▶ Source material:
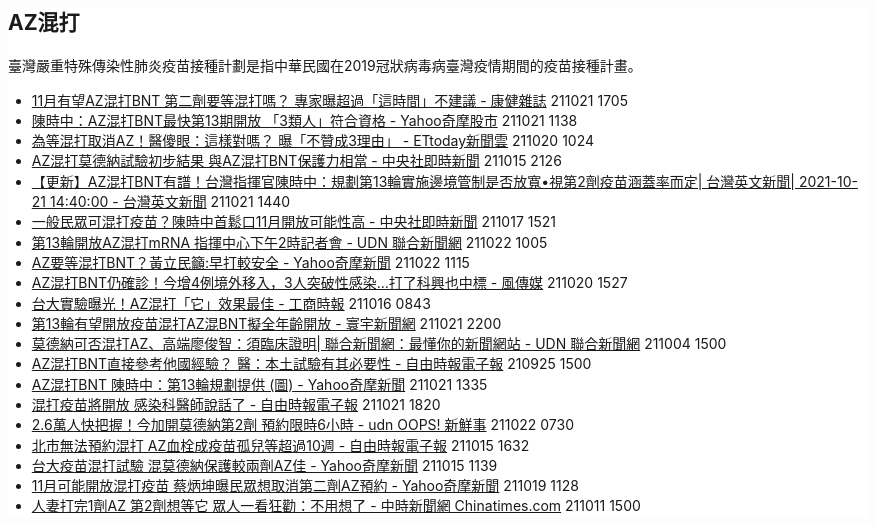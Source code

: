 ## AZ混打

臺灣嚴重特殊傳染性肺炎疫苗接種計劃是指中華民國在2019冠狀病毒病臺灣疫情期間的疫苗接種計畫。
- [11月有望AZ混打BNT 第二劑要等混打嗎？ 專家曝超過「這時間」不建議 - 康健雜誌](https://www.commonhealth.com.tw/article/85264 "11月有望AZ混打BNT 第二劑要等混打嗎？ 專家曝超過「這時間」不建議 - 康健雜誌") 211021 1705
- [陳時中：AZ混打BNT最快第13期開放 「3類人」符合資格 - Yahoo奇摩股市](https://tw.stock.yahoo.com/news/%E9%99%B3%E6%99%82%E4%B8%AD-az%E6%B7%B7%E6%89%93bnt%E6%9C%80%E5%BF%AB%E7%AC%AC13%E6%9C%9F%E9%96%8B%E6%94%BE-3%E9%A1%9E%E4%BA%BA-%E7%AC%A6%E5%90%88%E8%B3%87%E6%A0%BC-033800945.html "陳時中：AZ混打BNT最快第13期開放 「3類人」符合資格 - Yahoo奇摩股市") 211021 1138
- [為等混打取消AZ！醫傻眼：這樣對嗎？ 曝「不贊成3理由」 - ETtoday新聞雲](https://www.ettoday.net/news/20211020/2105228.htm "為等混打取消AZ！醫傻眼：這樣對嗎？ 曝「不贊成3理由」 - ETtoday新聞雲") 211020 1024
- [AZ混打莫德納試驗初步結果 與AZ混打BNT保護力相當 - 中央社即時新聞](https://www.cna.com.tw/news/firstnews/202110150340.aspx "AZ混打莫德納試驗初步結果 與AZ混打BNT保護力相當 - 中央社即時新聞") 211015 2126
- [【更新】AZ混打BNT有譜！台灣指揮官陳時中：規劃第13輪實施邊境管制是否放寬•視第2劑疫苗涵蓋率而定| 台灣英文新聞| 2021-10-21 14:40:00 - 台灣英文新聞](https://www.taiwannews.com.tw/ch/news/4321132 "【更新】AZ混打BNT有譜！台灣指揮官陳時中：規劃第13輪實施邊境管制是否放寬•視第2劑疫苗涵蓋率而定| 台灣英文新聞| 2021-10-21 14:40:00 - 台灣英文新聞") 211021 1440
- [一般民眾可混打疫苗？陳時中首鬆口11月開放可能性高 - 中央社即時新聞](https://www.cna.com.tw/news/firstnews/202110170108.aspx "一般民眾可混打疫苗？陳時中首鬆口11月開放可能性高 - 中央社即時新聞") 211017 1521
- [第13輪開放AZ混打mRNA 指揮中心下午2時記者會 - UDN 聯合新聞網](https://udn.com/news/story/120940/5835097?from=udn-ch1_breaknews-1-cate1-news "第13輪開放AZ混打mRNA 指揮中心下午2時記者會 - UDN 聯合新聞網") 211022 1005
- [AZ要等混打BNT？黃立民籲:早打較安全 - Yahoo奇摩新聞](https://tw.news.yahoo.com/az%E8%A6%81%E7%AD%89%E6%B7%B7%E6%89%93bnt-%E9%BB%83%E7%AB%8B%E6%B0%91%E7%B1%B2-%E6%97%A9%E6%89%93%E8%BC%83%E5%AE%89%E5%85%A8-031503693.html "AZ要等混打BNT？黃立民籲:早打較安全 - Yahoo奇摩新聞") 211022 1115
- [AZ混打BNT仍確診！今增4例境外移入，3人突破性感染…打了科興也中標 - 風傳媒](https://www.storm.mg/lifestyle/4002077 "AZ混打BNT仍確診！今增4例境外移入，3人突破性感染…打了科興也中標 - 風傳媒") 211020 1527
- [台大實驗曝光！AZ混打「它」效果最佳 - 工商時報](https://ctee.com.tw/news/policy/532842.html "台大實驗曝光！AZ混打「它」效果最佳 - 工商時報") 211016 0843
- [第13輪有望開放疫苗混打AZ混BNT擬全年齡開放 - 寰宇新聞網](https://globalnewstv.com.tw/202110/170908/ "第13輪有望開放疫苗混打AZ混BNT擬全年齡開放 - 寰宇新聞網") 211021 2200
- [莫德納可否混打AZ、高端廖俊智：須臨床證明| 聯合新聞網：最懂你的新聞網站 - UDN 聯合新聞網](https://udn.com/news/story/122190/5791412 "莫德納可否混打AZ、高端廖俊智：須臨床證明| 聯合新聞網：最懂你的新聞網站 - UDN 聯合新聞網") 211004 1500
- [AZ混打BNT直接參考他國經驗？ 醫：本土試驗有其必要性 - 自由時報電子報](https://health.ltn.com.tw/article/breakingnews/3683982 "AZ混打BNT直接參考他國經驗？ 醫：本土試驗有其必要性 - 自由時報電子報") 210925 1500
- [AZ混打BNT 陳時中：第13輪規劃提供 (圖) - Yahoo奇摩新聞](https://tw.news.yahoo.com/az%E6%B7%B7%E6%89%93bnt-%E9%99%B3%E6%99%82%E4%B8%AD-%E7%AC%AC13%E8%BC%AA%E8%A6%8F%E5%8A%83%E6%8F%90%E4%BE%9B-%E5%9C%96-053503353.html "AZ混打BNT 陳時中：第13輪規劃提供 (圖) - Yahoo奇摩新聞") 211021 1335
- [混打疫苗將開放 感染科醫師說話了 - 自由時報電子報](https://health.ltn.com.tw/article/breakingnews/3711634 "混打疫苗將開放 感染科醫師說話了 - 自由時報電子報") 211021 1820
- [2.6萬人快把握！今加開莫德納第2劑 預約限時6小時 - udn OOPS! 新鮮事](https://udn.com/news/story/122190/5834930 "2.6萬人快把握！今加開莫德納第2劑 預約限時6小時 - udn OOPS! 新鮮事") 211022 0730
- [北市無法預約混打 AZ血栓成疫苗孤兒等超過10週 - 自由時報電子報](https://health.ltn.com.tw/article/breakingnews/3705255 "北市無法預約混打 AZ血栓成疫苗孤兒等超過10週 - 自由時報電子報") 211015 1632
- [台大疫苗混打試驗 混莫德納保護較兩劑AZ佳 - Yahoo奇摩新聞](https://tw.news.yahoo.com/%E5%8F%B0%E5%A4%A7%E7%96%AB%E8%8B%97%E6%B7%B7%E6%89%93%E8%A9%A6%E9%A9%97-%E6%B7%B7%E8%8E%AB%E5%BE%B7%E7%B4%8D%E4%BF%9D%E8%AD%B7%E8%BC%83%E5%85%A9%E5%8A%91az%E4%BD%B3-033913954.html "台大疫苗混打試驗 混莫德納保護較兩劑AZ佳 - Yahoo奇摩新聞") 211015 1139
- [11月可能開放混打疫苗 蔡炳坤曝民眾想取消第二劑AZ預約 - Yahoo奇摩新聞](https://tw.news.yahoo.com/11%E6%9C%88%E5%8F%AF%E8%83%BD%E9%96%8B%E6%94%BE%E6%B7%B7%E6%89%93%E7%96%AB%E8%8B%97-%E8%94%A1%E7%82%B3%E5%9D%A4%E6%9B%9D%E6%B0%91%E7%9C%BE%E6%83%B3%E5%8F%96%E6%B6%88%E7%AC%AC%E4%BA%8C%E5%8A%91az%E9%A0%90%E7%B4%84-032842810.html "11月可能開放混打疫苗 蔡炳坤曝民眾想取消第二劑AZ預約 - Yahoo奇摩新聞") 211019 1128
- [人妻打完1劑AZ 第2劑想等它 眾人一看狂勸：不用想了 - 中時新聞網 Chinatimes.com](https://www.chinatimes.com/realtimenews/20211011002986-260405 "人妻打完1劑AZ 第2劑想等它 眾人一看狂勸：不用想了 - 中時新聞網 Chinatimes.com") 211011 1500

▶ Directions:
Note each line of the material holding "Yahoo奇摩新聞" and copy it out.

▶ Exercise output:
- [AZ要等混打BNT？黃立民籲:早打較安全 - Yahoo奇摩新聞](https://tw.news.yahoo.com/az%E8%A6%81%E7%AD%89%E6%B7%B7%E6%89%93bnt-%E9%BB%83%E7%AB%8B%E6%B0%91%E7%B1%B2-%E6%97%A9%E6%89%93%E8%BC%83%E5%AE%89%E5%85%A8-031503693.html "AZ要等混打BNT？黃立民籲:早打較安全 - Yahoo奇摩新聞") 211022 1115
- [AZ混打BNT 陳時中：第13輪規劃提供 (圖) - Yahoo奇摩新聞](https://tw.news.yahoo.com/az%E6%B7%B7%E6%89%93bnt-%E9%99%B3%E6%99%82%E4%B8%AD-%E7%AC%AC13%E8%BC%AA%E8%A6%8F%E5%8A%83%E6%8F%90%E4%BE%9B-%E5%9C%96-053503353.html "AZ混打BNT 陳時中：第13輪規劃提供 (圖) - Yahoo奇摩新聞") 211021 1335
- [台大疫苗混打試驗 混莫德納保護較兩劑AZ佳 - Yahoo奇摩新聞](https://tw.news.yahoo.com/%E5%8F%B0%E5%A4%A7%E7%96%AB%E8%8B%97%E6%B7%B7%E6%89%93%E8%A9%A6%E9%A9%97-%E6%B7%B7%E8%8E%AB%E5%BE%B7%E7%B4%8D%E4%BF%9D%E8%AD%B7%E8%BC%83%E5%85%A9%E5%8A%91az%E4%BD%B3-033913954.html "台大疫苗混打試驗 混莫德納保護較兩劑AZ佳 - Yahoo奇摩新聞") 211015 1139
- [11月可能開放混打疫苗 蔡炳坤曝民眾想取消第二劑AZ預約 - Yahoo奇摩新聞](https://tw.news.yahoo.com/11%E6%9C%88%E5%8F%AF%E8%83%BD%E9%96%8B%E6%94%BE%E6%B7%B7%E6%89%93%E7%96%AB%E8%8B%97-%E8%94%A1%E7%82%B3%E5%9D%A4%E6%9B%9D%E6%B0%91%E7%9C%BE%E6%83%B3%E5%8F%96%E6%B6%88%E7%AC%AC%E4%BA%8C%E5%8A%91az%E9%A0%90%E7%B4%84-032842810.html "11月可能開放混打疫苗 蔡炳坤曝民眾想取消第二劑AZ預約 - Yahoo奇摩新聞") 211019 1128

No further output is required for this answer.